*** Data for this task ***

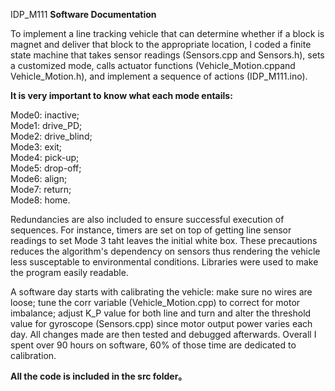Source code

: IDP_M111
**Software Documentation**

To implement a line tracking vehicle that can determine whether if a block is magnet and deliver that block to the appropriate location, I coded a finite state machine that takes sensor readings (Sensors.cpp and Sensors.h), sets a customized mode, calls actuator functions (Vehicle_Motion.cppand Vehicle_Motion.h), and implement a sequence of actions (IDP_M111.ino).

**It is very important to know what each mode entails:**

Mode0: inactive; <br>
Mode1: drive_PD; <br>
Mode2: drive_blind; <br>
Mode3: exit; <br>
Mode4: pick-up; <br>
Mode5: drop-off; <br>
Mode6: align; <br>
Mode7: return; <br>
Mode8: home. <br>

Redundancies are also included to ensure successful execution of sequences. For instance, timers are set on top of getting line sensor readings to set Mode 3 taht leaves the initial white box. These precautions reduces the algorithm's dependency on sensors thus rendering the vehicle less susceptable to environmental conditions. Libraries were used to make the program easily readable.

A software day starts with calibrating the vehicle: make sure no wires are loose; tune the corr variable (Vehicle_Motion.cpp) to correct for motor imbalance; adjust K_P value for both line and turn and alter the threshold value for gyroscope (Sensors.cpp) since motor output power varies each day. All changes made are then tested and debugged afterwards. Overall I spent over 90 hours on software, 60% of those time are dedicated to calibration.

**All the code is included in the src folder。**
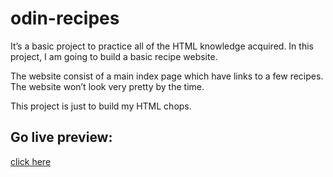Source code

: # odin-recipes

It’s a basic project to practice all of the HTML knowledge acquired. 
In this project, I am going to build a basic recipe website.

The website consist of a main index page which have links to a few recipes. The website won’t look very pretty by the time.

This project is just to build my HTML chops.

## Go live preview:
[click here](https://project-odin-recipes.netlify.app/)
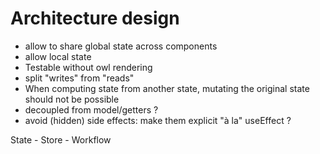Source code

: Architecture design
===================

- allow to share global state across components
- allow local state
- Testable without owl rendering
- split "writes" from "reads"
- When computing state from another state, mutating the original state should not be possible
- decoupled from model/getters ?
- avoid (hidden) side effects: make them explicit "à la" useEffect ?

State - Store - Workflow
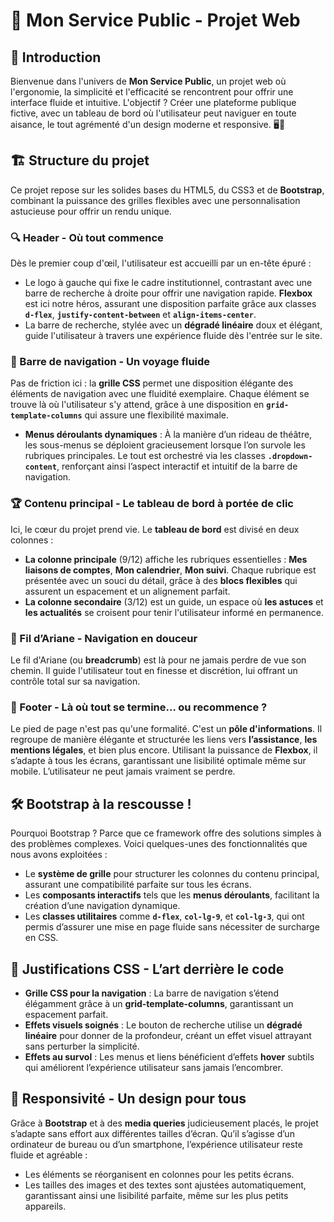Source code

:# 🎯 Mon Service Public - Projet Web

## 🌟 Introduction
Bienvenue dans l'univers de **Mon Service Public**, un projet web où l'ergonomie, la simplicité et l'efficacité se rencontrent pour offrir une interface fluide et intuitive. L'objectif ? Créer une plateforme publique fictive, avec un tableau de bord où l'utilisateur peut naviguer en toute aisance, le tout agrémenté d'un design moderne et responsive. 🖥️📱

## 🏗️ Structure du projet
Ce projet repose sur les solides bases du HTML5, du CSS3 et de **Bootstrap**, combinant la puissance des grilles flexibles avec une personnalisation astucieuse pour offrir un rendu unique.

### 🔍 Header - Où tout commence
Dès le premier coup d'œil, l'utilisateur est accueilli par un en-tête épuré :
- Le logo à gauche qui fixe le cadre institutionnel, contrastant avec une barre de recherche à droite pour offrir une navigation rapide. **Flexbox** est ici notre héros, assurant une disposition parfaite grâce aux classes **`d-flex`**, **`justify-content-between`** et **`align-items-center`**.
- La barre de recherche, stylée avec un **dégradé linéaire** doux et élégant, guide l'utilisateur à travers une expérience fluide dès l'entrée sur le site.

### 🚀 Barre de navigation - Un voyage fluide
Pas de friction ici : la **grille CSS** permet une disposition élégante des éléments de navigation avec une fluidité exemplaire. Chaque élément se trouve là où l'utilisateur s'y attend, grâce à une disposition en **`grid-template-columns`** qui assure une flexibilité maximale.
- **Menus déroulants dynamiques** : À la manière d’un rideau de théâtre, les sous-menus se déploient gracieusement lorsque l’on survole les rubriques principales. Le tout est orchestré via les classes **`.dropdown-content`**, renforçant ainsi l’aspect interactif et intuitif de la barre de navigation.

### 🏆 Contenu principal - Le tableau de bord à portée de clic
Ici, le cœur du projet prend vie. Le **tableau de bord** est divisé en deux colonnes :
- **La colonne principale** (9/12) affiche les rubriques essentielles : **Mes liaisons de comptes**, **Mon calendrier**, **Mon suivi**. Chaque rubrique est présentée avec un souci du détail, grâce à des **blocs flexibles** qui assurent un espacement et un alignement parfait.
- **La colonne secondaire** (3/12) est un guide, un espace où **les astuces** et **les actualités** se croisent pour tenir l'utilisateur informé en permanence.

### 🧭 Fil d’Ariane - Navigation en douceur
Le fil d'Ariane (ou **breadcrumb**) est là pour ne jamais perdre de vue son chemin. Il guide l'utilisateur tout en finesse et discrétion, lui offrant un contrôle total sur sa navigation.

### 👣 Footer - Là où tout se termine… ou recommence ?
Le pied de page n'est pas qu'une formalité. C'est un **pôle d'informations**. Il regroupe de manière élégante et structurée les liens vers **l’assistance**, **les mentions légales**, et bien plus encore. Utilisant la puissance de **Flexbox**, il s’adapte à tous les écrans, garantissant une lisibilité optimale même sur mobile. L’utilisateur ne peut jamais vraiment se perdre.

## 🛠️ Bootstrap à la rescousse !
Pourquoi Bootstrap ? Parce que ce framework offre des solutions simples à des problèmes complexes. Voici quelques-unes des fonctionnalités que nous avons exploitées :
- Le **système de grille** pour structurer les colonnes du contenu principal, assurant une compatibilité parfaite sur tous les écrans.
- Les **composants interactifs** tels que les **menus déroulants**, facilitant la création d’une navigation dynamique.
- Les **classes utilitaires** comme **`d-flex`**, **`col-lg-9`**, et **`col-lg-3`**, qui ont permis d’assurer une mise en page fluide sans nécessiter de surcharge en CSS.

## 🎨 Justifications CSS - L’art derrière le code
- **Grille CSS pour la navigation** : La barre de navigation s’étend élégamment grâce à un **grid-template-columns**, garantissant un espacement parfait.
- **Effets visuels soignés** : Le bouton de recherche utilise un **dégradé linéaire** pour donner de la profondeur, créant un effet visuel attrayant sans perturber la simplicité.
- **Effets au survol** : Les menus et liens bénéficient d’effets **hover** subtils qui améliorent l’expérience utilisateur sans jamais l’encombrer.

## 📱 Responsivité - Un design pour tous
Grâce à **Bootstrap** et à des **media queries** judicieusement placés, le projet s’adapte sans effort aux différentes tailles d’écran. Qu’il s’agisse d’un ordinateur de bureau ou d’un smartphone, l’expérience utilisateur reste fluide et agréable :
- Les éléments se réorganisent en colonnes pour les petits écrans.
- Les tailles des images et des textes sont ajustées automatiquement, garantissant ainsi une lisibilité parfaite, même sur les plus petits appareils.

*** End of Data for this task ***

> [Exercise]:
Retype the data exactly as it stands, but keep the images out of your copy.

> [Solution to the exercise]:
Source code

: IDP_M111
**Software Documentation**

To implement a line tracking vehicle that can determine whether if a block is magnet and deliver that block to the appropriate location, I coded a finite state machine that takes sensor readings (Sensors.cpp and Sensors.h), sets a customized mode, calls actuator functions (Vehicle_Motion.cppand Vehicle_Motion.h), and implement a sequence of actions (IDP_M111.ino).

**It is very important to know what each mode entails:**

Mode0: inactive; <br>
Mode1: drive_PD; <br>
Mode2: drive_blind; <br>
Mode3: exit; <br>
Mode4: pick-up; <br>
Mode5: drop-off; <br>
Mode6: align; <br>
Mode7: return; <br>
Mode8: home. <br>

Redundancies are also included to ensure successful execution of sequences. For instance, timers are set on top of getting line sensor readings to set Mode 3 taht leaves the initial white box. These precautions reduces the algorithm's dependency on sensors thus rendering the vehicle less susceptable to environmental conditions. Libraries were used to make the program easily readable.

A software day starts with calibrating the vehicle: make sure no wires are loose; tune the corr variable (Vehicle_Motion.cpp) to correct for motor imbalance; adjust K_P value for both line and turn and alter the threshold value for gyroscope (Sensors.cpp) since motor output power varies each day. All changes made are then tested and debugged afterwards. Overall I spent over 90 hours on software, 60% of those time are dedicated to calibration.

**All the code is included in the src folder。**
Source code

: # odin-recipes

It’s a basic project to practice all of the HTML knowledge acquired. 
In this project, I am going to build a basic recipe website.

The website consist of a main index page which have links to a few recipes. The website won’t look very pretty by the time.

This project is just to build my HTML chops.

## Go live preview:
[click here](https://project-odin-recipes.netlify.app/)
Source code

: Architecture design
===================

- allow to share global state across components
- allow local state
- Testable without owl rendering
- split "writes" from "reads"
- When computing state from another state, mutating the original state should not be possible
- decoupled from model/getters ?
- avoid (hidden) side effects: make them explicit "à la" useEffect ?

State - Store - Workflow
Source code

:# 🎯 Mon Service Public - Projet Web

## 🌟 Introduction
Bienvenue dans l'univers de **Mon Service Public**, un projet web où l'ergonomie, la simplicité et l'efficacité se rencontrent pour offrir une interface fluide et intuitive. L'objectif ? Créer une plateforme publique fictive, avec un tableau de bord où l'utilisateur peut naviguer en toute aisance, le tout agrémenté d'un design moderne et responsive. 🖥️📱

## 🏗️ Structure du projet
Ce projet repose sur les solides bases du HTML5, du CSS3 et de **Bootstrap**, combinant la puissance des grilles flexibles avec une personnalisation astucieuse pour offrir un rendu unique.

### 🔍 Header - Où tout commence
Dès le premier coup d'œil, l'utilisateur est accueilli par un en-tête épuré :
- Le logo à gauche qui fixe le cadre institutionnel, contrastant avec une barre de recherche à droite pour offrir une navigation rapide. **Flexbox** est ici notre héros, assurant une disposition parfaite grâce aux classes **`d-flex`**, **`justify-content-between`** et **`align-items-center`**.
- La barre de recherche, stylée avec un **dégradé linéaire** doux et élégant, guide l'utilisateur à travers une expérience fluide dès l'entrée sur le site.

### 🚀 Barre de navigation - Un voyage fluide
Pas de friction ici : la **grille CSS** permet une disposition élégante des éléments de navigation avec une fluidité exemplaire. Chaque élément se trouve là où l'utilisateur s'y attend, grâce à une disposition en **`grid-template-columns`** qui assure une flexibilité maximale.
- **Menus déroulants dynamiques** : À la manière d’un rideau de théâtre, les sous-menus se déploient gracieusement lorsque l’on survole les rubriques principales. Le tout est orchestré via les classes **`.dropdown-content`**, renforçant ainsi l’aspect interactif et intuitif de la barre de navigation.

### 🏆 Contenu principal - Le tableau de bord à portée de clic
Ici, le cœur du projet prend vie. Le **tableau de bord** est divisé en deux colonnes :
- **La colonne principale** (9/12) affiche les rubriques essentielles : **Mes liaisons de comptes**, **Mon calendrier**, **Mon suivi**. Chaque rubrique est présentée avec un souci du détail, grâce à des **blocs flexibles** qui assurent un espacement et un alignement parfait.
- **La colonne secondaire** (3/12) est un guide, un espace où **les astuces** et **les actualités** se croisent pour tenir l'utilisateur informé en permanence.

### 🧭 Fil d’Ariane - Navigation en douceur
Le fil d'Ariane (ou **breadcrumb**) est là pour ne jamais perdre de vue son chemin. Il guide l'utilisateur tout en finesse et discrétion, lui offrant un contrôle total sur sa navigation.

### 👣 Footer - Là où tout se termine… ou recommence ?
Le pied de page n'est pas qu'une formalité. C'est un **pôle d'informations**. Il regroupe de manière élégante et structurée les liens vers **l’assistance**, **les mentions légales**, et bien plus encore. Utilisant la puissance de **Flexbox**, il s’adapte à tous les écrans, garantissant une lisibilité optimale même sur mobile. L’utilisateur ne peut jamais vraiment se perdre.

## 🛠️ Bootstrap à la rescousse !
Pourquoi Bootstrap ? Parce que ce framework offre des solutions simples à des problèmes complexes. Voici quelques-unes des fonctionnalités que nous avons exploitées :
- Le **système de grille** pour structurer les colonnes du contenu principal, assurant une compatibilité parfaite sur tous les écrans.
- Les **composants interactifs** tels que les **menus déroulants**, facilitant la création d’une navigation dynamique.
- Les **classes utilitaires** comme **`d-flex`**, **`col-lg-9`**, et **`col-lg-3`**, qui ont permis d’assurer une mise en page fluide sans nécessiter de surcharge en CSS.

## 🎨 Justifications CSS - L’art derrière le code
- **Grille CSS pour la navigation** : La barre de navigation s’étend élégamment grâce à un **grid-template-columns**, garantissant un espacement parfait.
- **Effets visuels soignés** : Le bouton de recherche utilise un **dégradé linéaire** pour donner de la profondeur, créant un effet visuel attrayant sans perturber la simplicité.
- **Effets au survol** : Les menus et liens bénéficient d’effets **hover** subtils qui améliorent l’expérience utilisateur sans jamais l’encombrer.

## 📱 Responsivité - Un design pour tous
Grâce à **Bootstrap** et à des **media queries** judicieusement placés, le projet s’adapte sans effort aux différentes tailles d’écran. Qu’il s’agisse d’un ordinateur de bureau ou d’un smartphone, l’expérience utilisateur reste fluide et agréable :
- Les éléments se réorganisent en colonnes pour les petits écrans.
- Les tailles des images et des textes sont ajustées automatiquement, garantissant ainsi une lisibilité parfaite, même sur les plus petits appareils.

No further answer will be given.